Love Andy’s idea–if it takes defensive metrics more observations to stabilize, why should we throw out observations from the prior year(s)? In fact, maybe all data should be considered more from a moving average perspective rather than hermetically sealing off each season?
Pos actually brings up a good point. That’s a HUGE diff between Crawford’s WAR depending which website you’re looking at.
I brought up a similar point the other day with Wainwright leading in WAR at BR, yet 5th, by a long shot, here at FG.
The problems of such variance of the “same overall value stat” are obvious … and perhaps significant.
Comment by CircleChange11 — August 22, 2010 @ 7:32 pm
Here is the problem. You have 3 models that estimate a players defensive contribution. All 3 models have some strong points and some negatives, and are based on some credible analysis. The true value of a given players defensive contribution is unknown. For some players, the models give similar results. For others, they vary quite a bit.
In general, when you have several models, the proper thing to do is to average them. If you have more than 3 models, you might drop any outliers. This is done in meteorology in hurricane forecasting.
At the very least, WAR should be based on an average between DRS and UZR.
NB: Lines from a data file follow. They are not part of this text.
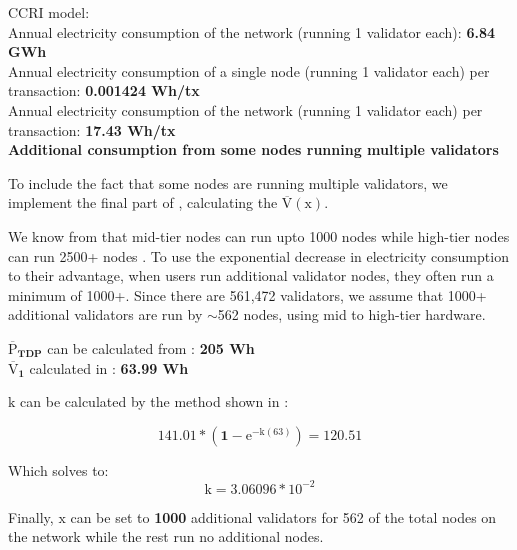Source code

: CCRI model: \\
Annual electricity consumption of the network (running 1 validator each): \textbf{6.84 GWh} \\
Annual electricity consumption of a single node (running 1 validator each) per transaction: \textbf{0.001424 Wh/tx} \\
Annual electricity consumption of the network (running 1 validator each) per transaction: \textbf{17.43 Wh/tx} \\

\textbf{Additional consumption from some nodes running multiple validators}

To include the fact that some nodes are running multiple validators, we implement the final part of , calculating the $\boldsymbol{\mathrm{\overline{V}(\mathrm{x})}}$. 

We know from  that mid-tier nodes can run upto 1000 nodes while high-tier nodes can run 2500+ nodes \cite{2021HardwareEthstaker} \cite{Kaushal2022ValidatingConference}. To use the exponential decrease in electricity consumption to their advantage, when users run additional validator nodes, they often run a minimum of 1000+. Since there are 561,472 validators, we assume that 1000+ additional validators are run by $\sim$562 nodes, using mid to high-tier hardware.   

$\boldsymbol{\mathrm{\overline{P}}_{TDP}}$ can be calculated from : \textbf{205 Wh} \\
$\boldsymbol{ \overline{\mathrm{V}}_{1}}$ calculated in  : \textbf{63.99 Wh} 

$\boldsymbol{\mathrm{k}}$ can be calculated by the method shown in :

\begin{equation*}
    \boldsymbol{\mathrm{141.01} * (1-\mathrm{e}^{-\mathrm{k}(\mathrm{63})}) = \mathrm{120.51}}
\end{equation*}

Which solves to:
\begin{equation*}
    \boldsymbol{\mathrm{k} = \mathrm{{3.06096} * {10}^{-2}}}
\end{equation*}

Finally, $\boldsymbol{\mathrm{x}}$ can be set to \textbf{1000} additional validators for 562 of the total nodes on the network while the rest run no additional nodes.

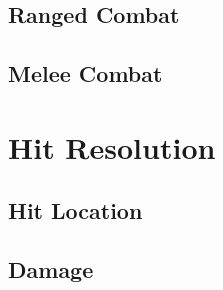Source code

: \subsection{Ranged Combat}

\subsection{Melee Combat}

\section{Hit Resolution}

\subsection{Hit Location}

\subsection{Damage}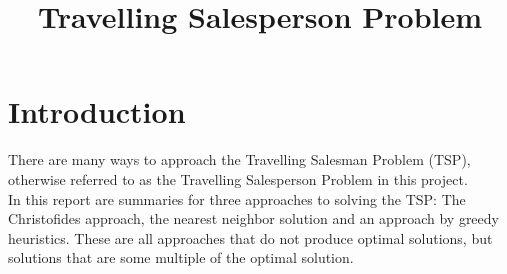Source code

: \documentclass{article}
\title{Travelling Salesperson Problem}
\begin{document}
  \maketitle
  \section{Introduction}
  There are many ways to approach the Travelling Salesman Problem (TSP), otherwise referred to as the Travelling Salesperson Problem in this project.\\

  In this report are summaries for three approaches to solving the TSP: The Christofides approach, the nearest neighbor solution and an approach by greedy heuristics. These are all approaches that do not produce optimal solutions, but solutions that are some multiple of the optimal solution.

  

  

  

  {}
  
\end{document}
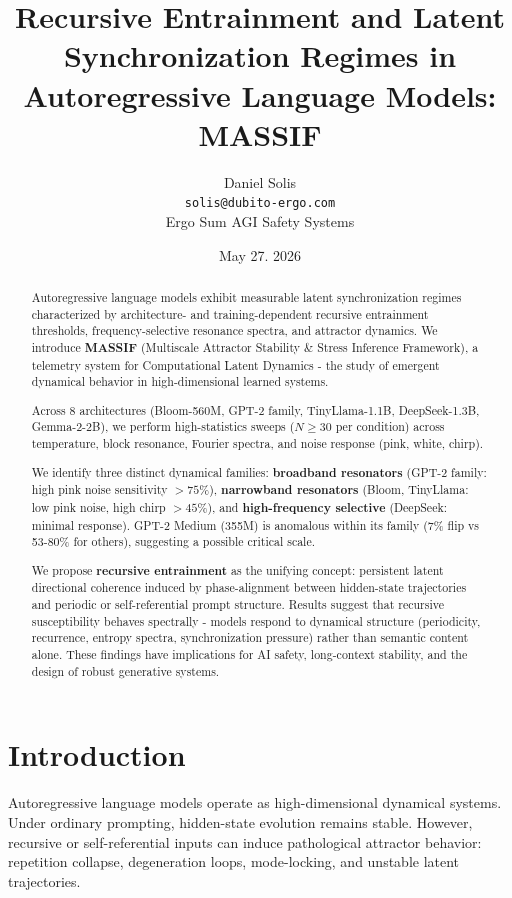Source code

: \documentclass{article}
\title{Recursive Entrainment and Latent Synchronization Regimes in Autoregressive Language Models: MASSIF}
\author{Daniel Solis \\
\texttt{solis@dubito-ergo.com} \\
Ergo Sum AGI Safety Systems}
\date{May 27. 2026}
\begin{document}
\maketitle

\begin{abstract}
Autoregressive language models exhibit measurable latent synchronization regimes characterized by architecture- and training-dependent recursive entrainment thresholds, frequency-selective resonance spectra, and attractor dynamics. We introduce \textbf{MASSIF} (Multiscale Attractor Stability \& Stress Inference Framework), a telemetry system for Computational Latent Dynamics - the study of emergent dynamical behavior in high-dimensional learned systems.

Across 8 architectures (Bloom-560M, GPT-2 family, TinyLlama-1.1B, DeepSeek-1.3B, Gemma-2-2B), we perform high-statistics sweeps ($N \geq 30$ per condition) across temperature, block resonance, Fourier spectra, and noise response (pink, white, chirp).

We identify three distinct dynamical families: \textbf{broadband resonators} (GPT-2 family: high pink noise sensitivity $>75\%$), \textbf{narrowband resonators} (Bloom, TinyLlama: low pink noise, high chirp $>45\%$), and \textbf{high-frequency selective} (DeepSeek: minimal response). GPT-2 Medium (355M) is anomalous within its family (7\% flip vs 53-80\% for others), suggesting a possible critical scale.

We propose \textbf{recursive entrainment} as the unifying concept: persistent latent directional coherence induced by phase-alignment between hidden-state trajectories and periodic or self-referential prompt structure. Results suggest that recursive susceptibility behaves spectrally - models respond to dynamical structure (periodicity, recurrence, entropy spectra, synchronization pressure) rather than semantic content alone. These findings have implications for AI safety, long-context stability, and the design of robust generative systems.
\end{abstract}

\section{Introduction}

Autoregressive language models operate as high-dimensional dynamical systems. Under ordinary prompting, hidden-state evolution remains stable. However, recursive or self-referential inputs can induce pathological attractor behavior: repetition collapse, degeneration loops, mode-locking, and unstable latent trajectories.
\end{document}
Also, people still fail to understand that single year WAR is not meant to measure ability, but is to determine what a player has done in a given year. If you are looking at ability, you need 3 years fielding data. If you are looking at what a player did in 2010, you look only at the data from 2010. If UZR is high or lower than what a players true ability is for a given year, it may be due to luck, the player playing better or worse than normal. or whatever. The same holds true for offensive stats. Players sometimes perform better or worse than what the multi-year data say is their true ability.
While both sites use similar methods for position players, pitchers are evaluated completely different. B-R also combines pitching and hitting for its overall leaderboard, which is why Wainwright ranks so high. Halladay is still a full win above Wainwright in just pitching value.
It was explained to me that BR also uses something like “runs allowed” while FG just uses FIP.
Just using Walks, K’s, and HR for pitchers doesn’t seem to be very complete.
Wainwright’s ERA is consistently 0.5+ runs below his FIP. Using FIP will always result in AW50 having less WAR by that method. That’s why AW50 ranks higher at BR.
Being a “good” hitting pitcher, as well as, a good fielding pitcher should factor into your WAR.
I’m not arguing that AW50 is as good as RH34, but the margin is closer than what is represented at FG, IMHO.
Comment by CircleChange11 — August 22, 2010 @ 8:57 pm
“If UZR is high or lower than what a players true ability is for a given year, it may be due to luck, the player playing better or worse than normal. or whatever.”
If by ‘whatever’ you mean ‘it may be that UZR doesn’t measure ANYthing’ then you’re correct.
Comment by Angel Pagan's agent — August 22, 2010 @ 9:08 pm
Rally uses total runs allowed for performance, then finds a amount of runs allowed that a replacement level would allow, with ballpark, league, and defensive adjustments. It shows actual value, where FIP is more of an expected value.
FG also has pitchers’ hitting value, but it’s not shown in leaderboards. I like the high-positive positional adjustment used on B-R though. Pitcher’s replacement at-bats are by other pitchers, not position players, so a lower replacement level is needed.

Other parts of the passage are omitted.